§ **Task**
Examine the material below. Gather every line in which the string "adjustwidth" appears.
[[ Source records, beginning ]]
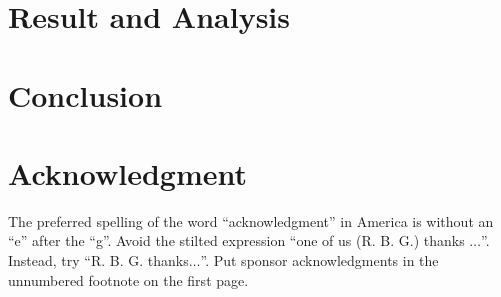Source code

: \documentclass[conference, a4paper]{IEEEtran}
\begin{document}
\section{Result and Analysis}

\section{Conclusion}

\section{Acknowledgment}

The preferred spelling of the word ``acknowledgment'' in America is without 
an ``e'' after the ``g''. Avoid the stilted expression ``one of us (R. B. 
G.) thanks $\ldots$''. Instead, try ``R. B. G. thanks$\ldots$''. Put sponsor 
acknowledgments in the unnumbered footnote on the first page.



\end{document}
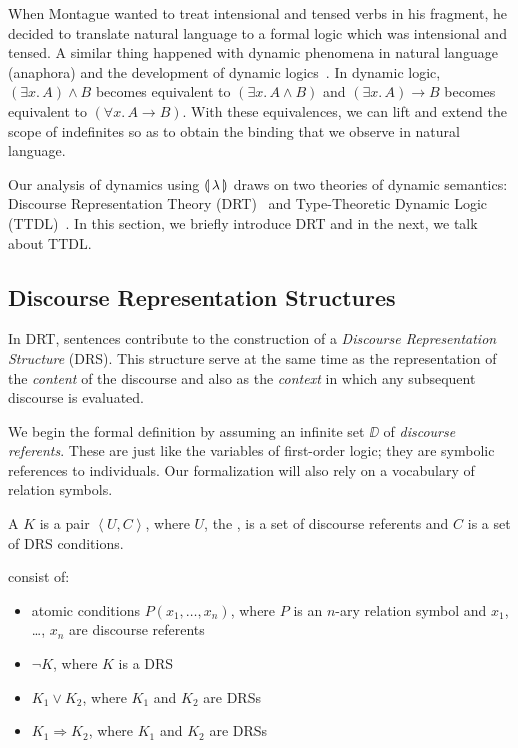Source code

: When Montague wanted to treat intensional and tensed verbs in his fragment,
he decided to translate natural language to a formal logic which was
intensional and tensed. A similar thing happened with dynamic phenomena in
natural language (anaphora) and the development of dynamic
logics~\cite{groenendijk1991dynamic,kamp1993discourse,de2006towards}. In
dynamic logic, $(\exists x.\, A) \land B$ becomes equivalent to
$(\exists x.\, A \land B)$ and $(\exists x.\, A) \to B$ becomes equivalent
to $(\forall x.\, A \to B)$. With these equivalences, we can lift and
extend the scope of indefinites so as to obtain the binding that we observe
in natural language.

Our analysis of dynamics using ${\llparenthesis \, \lambda \, \rrparenthesis}$ draws on two theories of dynamic
semantics: Discourse Representation Theory (DRT)~\cite{kamp1993discourse}
and Type-Theoretic Dynamic Logic (TTDL)~\cite{de2006towards}. In this
section, we briefly introduce DRT and in the next, we talk about TTDL.


\subsection{Discourse Representation Structures}
\label{sec:drt-drses}

In DRT, sentences contribute to the construction of a \emph{Discourse
  Representation Structure} (DRS). This structure serve at the same time as
the representation of the \emph{content} of the discourse and also as the
\emph{context} in which any subsequent discourse is evaluated.

We begin the formal definition by assuming an infinite set $\DD$ of
\emph{discourse referents}. These are just like the variables of
first-order logic; they are symbolic references to individuals. Our
formalization will also rely on a vocabulary of relation symbols.

\begin{definition}
  A  $K$ is a pair
  $\left< U, C \right>$, where $U$, the , is a set of
  discourse referents and $C$ is a set of DRS conditions.

   consist of:
  \begin{itemize}
  \item atomic conditions $P(x_1, \ldots, x_n)$, where $P$ is an $n$-ary
    relation symbol and $x_1$, \ldots, $x_n$ are discourse referents
  \item $\lnot K$, where $K$ is a DRS
  \item $K_1 \lor K_2$, where $K_1$ and $K_2$ are DRSs
  \item $K_1 \Rightarrow K_2$, where $K_1$ and $K_2$ are DRSs
  \end{itemize}
\end{definition}

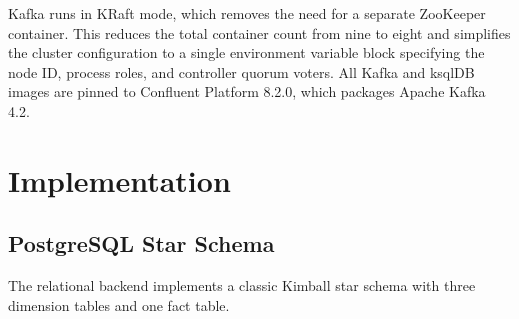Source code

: \documentclass[12pt,a4paper]{article}
\begin{document}
Kafka runs in KRaft mode, which removes the need for a separate ZooKeeper container. This reduces the total container count from nine to eight and simplifies the cluster configuration to a single environment variable block specifying the node ID, process roles, and controller quorum voters. All Kafka and ksqlDB images are pinned to Confluent Platform 8.2.0, which packages Apache Kafka 4.2.


\section{Implementation}
\label{sec:implementation}

\subsection{PostgreSQL Star Schema}

The relational backend implements a classic Kimball star schema with three dimension tables and one fact table.
\end{document}
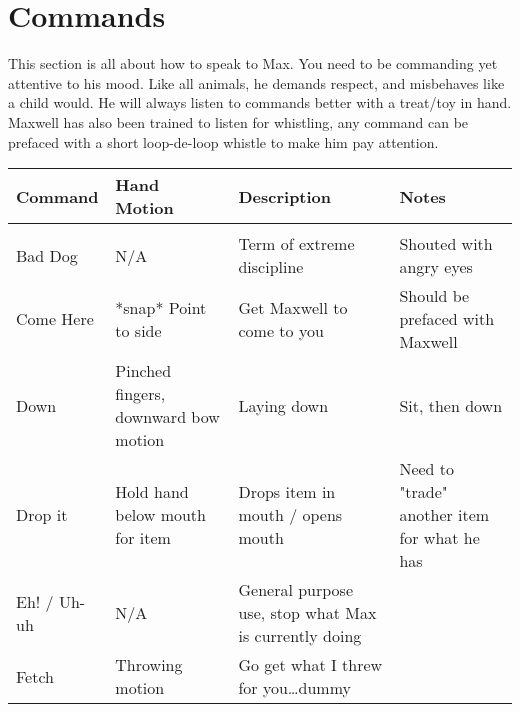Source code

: \documentclass[pdftex,12pt]{article}
\begin{document}
\newpage
\section{Commands}

This section is all about how to speak to Max. You need to be commanding yet
attentive to his mood. Like all animals, he demands respect, and misbehaves like
a child would. He will always listen to commands better with a treat/toy in
hand. Maxwell has also been trained to listen for whistling, any command can be
prefaced with a short loop-de-loop whistle to make him pay attention.

\begin{table}[H]
\begin{adjustwidth}{-3.5cm}{-3.5cm}
\begin{center}
    \begin{tabular}{lp{11em}p{11em}p{11em}}
        Command     & Hand Motion                                      &
        Description                                           & Notes
        \\ \hline \\
        Bad Dog     & N/A                                              & Term of extreme discipline                            & Shouted with angry eyes                                            \\
        Come Here   & *snap* Point to side                             & Get Maxwell to come to you                            & Should be prefaced with Maxwell                                    \\
        Down        & Pinched fingers, downward bow motion             & Laying down                                           & Sit, then down                                                     \\
        Drop it     & Hold hand below mouth for item                   & Drops item in mouth / opens mouth                     & Need to "trade" another item for what he has                       \\
        Eh! / Uh-uh & N/A                                              & General purpose use, stop what Max is currently doing &                                                                    \\
        Fetch       & Throwing motion                                  & Go get
        what I threw for you\ldots dummy                   &                                                                    \\

\end{tabular}
\end{center}
\end{adjustwidth}
\end{table}
\end{document}

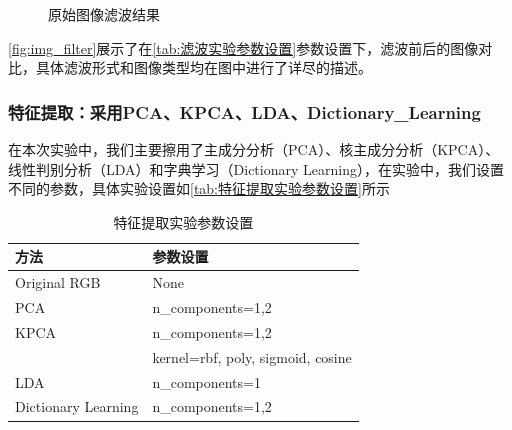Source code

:\documentclass[12pt,hyperref,a4paper,UTF8]{ctexart}
\begin{document}
\begin{figure}[htbp]
{}
\caption{原始图像滤波结果}
\label{fig:img_filter}
\end{figure}

\par

\autoref{fig:img_filter}展示了在\autoref{tab:滤波实验参数设置}参数设置下，滤波前后的图像对比，具体滤波形式和图像类型均在图中进行了详尽的描述。


\subsubsection{特征提取：采用PCA、KPCA、LDA、Dictionary\_Learning}
在本次实验中，我们主要擦用了主成分分析（PCA）、核主成分分析（KPCA）、线性判别分析（LDA）和字典学习（Dictionary Learning），在实验中，我们设置不同的参数，具体实验设置如\autoref{tab:特征提取实验参数设置}所示

\begin{table}[!htbp]

\caption{特征提取实验参数设置}
    \centering
    \begin{tabular}{ll}
    \hline
        \textbf{方法} & \textbf{参数设置} \\
        \hline
        Original RGB & None \\
        
        PCA  & n\_components=1,2 \\
        
        KPCA & n\_components=1,2 \\
          & kernel=rbf, poly, sigmoid, cosine \\
          
        LDA  & n\_components=1 \\
        
        Dictionary Learning  & n\_components=1,2 \\
        \hline
    \end{tabular}
    \label{tab:特征提取实验参数设置}
\end{table}
\end{document}
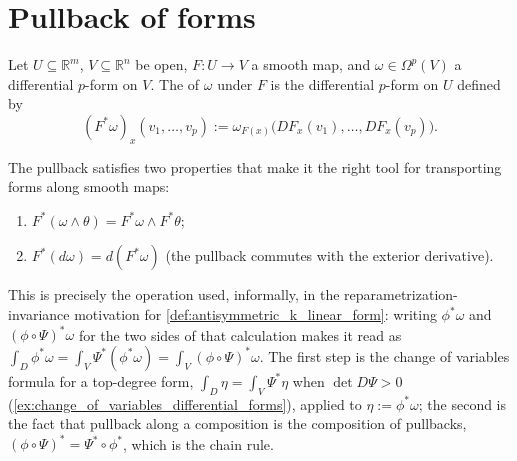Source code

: 

\section{Pullback of forms}
\label{sec:pullback_of_forms}

\begin{definition}
\label{def:pullback_of_forms}
Let $U \subseteq \mathbb{R}^m$, $V \subseteq \mathbb{R}^n$ be open, $F : U \to V$ a smooth
map, and $\omega \in \Omega^p(V)$ a differential $p$-form on $V$. The 
 of $\omega$ under $F$ is the differential $p$-form on $U$
defined by
\[(F^*\omega)_x(v_1,\ldots,v_p) := \omega_{F(x)}\big(DF_x(v_1),\ldots,DF_x(v_p)\big).\]
\end{definition}


The pullback satisfies two properties that make it the right tool for transporting forms
along smooth maps:
\begin{enumerate}[label=\textbf{(\alph*)}]
  \item $F^*(\omega\wedge\theta) = F^*\omega \wedge F^*\theta$;
  \item $F^*(d\omega) = d(F^*\omega)$ (the pullback commutes with the exterior derivative).
\end{enumerate}

\begin{ainote}
This is precisely the operation used, informally, in the reparametrization-invariance
motivation for \cref{def:antisymmetric_k_linear_form}: writing $\phi^*\omega$ and
$(\phi\circ\Psi)^*\omega$ for the two sides of that calculation makes it read as $\int_D
\phi^*\omega = \int_V \Psi^*(\phi^*\omega) = \int_V (\phi\circ\Psi)^*\omega$. The first step is
the change of variables formula for a top-degree form, $\int_D\eta = \int_V\Psi^*\eta$ when
$\det D\Psi > 0$ (\cref{ex:change_of_variables_differential_forms}), applied to
$\eta := \phi^*\omega$; the second is the fact that pullback along a composition is the
composition of pullbacks, $(\phi\circ\Psi)^* = \Psi^*\circ\phi^*$, which is the chain rule.
\end{ainote}

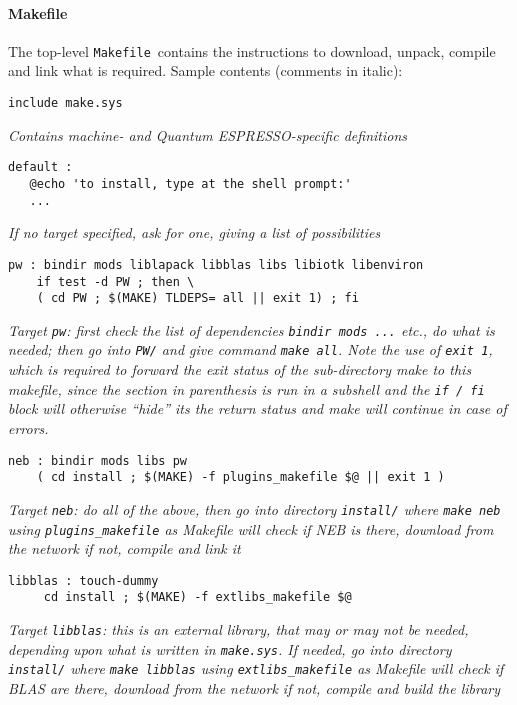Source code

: \documentclass[12pt,a4paper]{article}
\def\qe{{\sc Quantum ESPRESSO}}
\def\Makefile{\texttt{Makefile}}
\begin{document}
\paragraph{Makefile}
The top-level \Makefile\ contains the instructions to download,
unpack, compile and link what is required. Sample contents
(comments in italic):
\begin{verbatim}
include make.sys
\end{verbatim}
{\em Contains machine- and \qe-specific definitions}
\begin{verbatim}
default :
   @echo 'to install, type at the shell prompt:'
   ...
\end{verbatim}
{\em If no target specified, ask for one, giving a list of possibilities}
\begin{verbatim}
pw : bindir mods liblapack libblas libs libiotk libenviron
    if test -d PW ; then \
    ( cd PW ; $(MAKE) TLDEPS= all || exit 1) ; fi

\end{verbatim}
{\em Target {\tt pw}: first check the list of dependencies {\tt bindir
mods ...} etc., do what is needed; then go into {\tt PW/} and give command
{\tt make all}. Note the use of {\tt exit 1}, which is required to forward
the exit status of the sub-directory make to this makefile, since the section
in parenthesis is run in a subshell and the {\tt if / fi} block will otherwise
``hide'' its the return status and make will continue in case of errors. }
\begin{verbatim}
neb : bindir mods libs pw
    ( cd install ; $(MAKE) -f plugins_makefile $@ || exit 1 )
\end{verbatim}
{\em Target {\tt neb}: do all of the above, then go into directory
{\tt install/} where {\tt make neb} using {\tt plugins\_makefile}
as Makefile will check if NEB is there, download from the network if not,
compile and link it}
\begin{verbatim}
libblas : touch-dummy
     cd install ; $(MAKE) -f extlibs_makefile $@
\end{verbatim}
{\em Target {\tt libblas}: this is an external library, that may or may
not be needed, depending upon what is written in {\tt make.sys}. If
needed, go into directory {\tt install/} where {\tt make libblas} using
{\tt extlibs\_makefile} as Makefile will check if BLAS are there, download
from the network if not,
compile and build the library}
\end{document}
[[ Source records, end ]]
§ **Response for this exercise**
\begin{adjustwidth}{-3.5cm}{-3.5cm}
\end{adjustwidth}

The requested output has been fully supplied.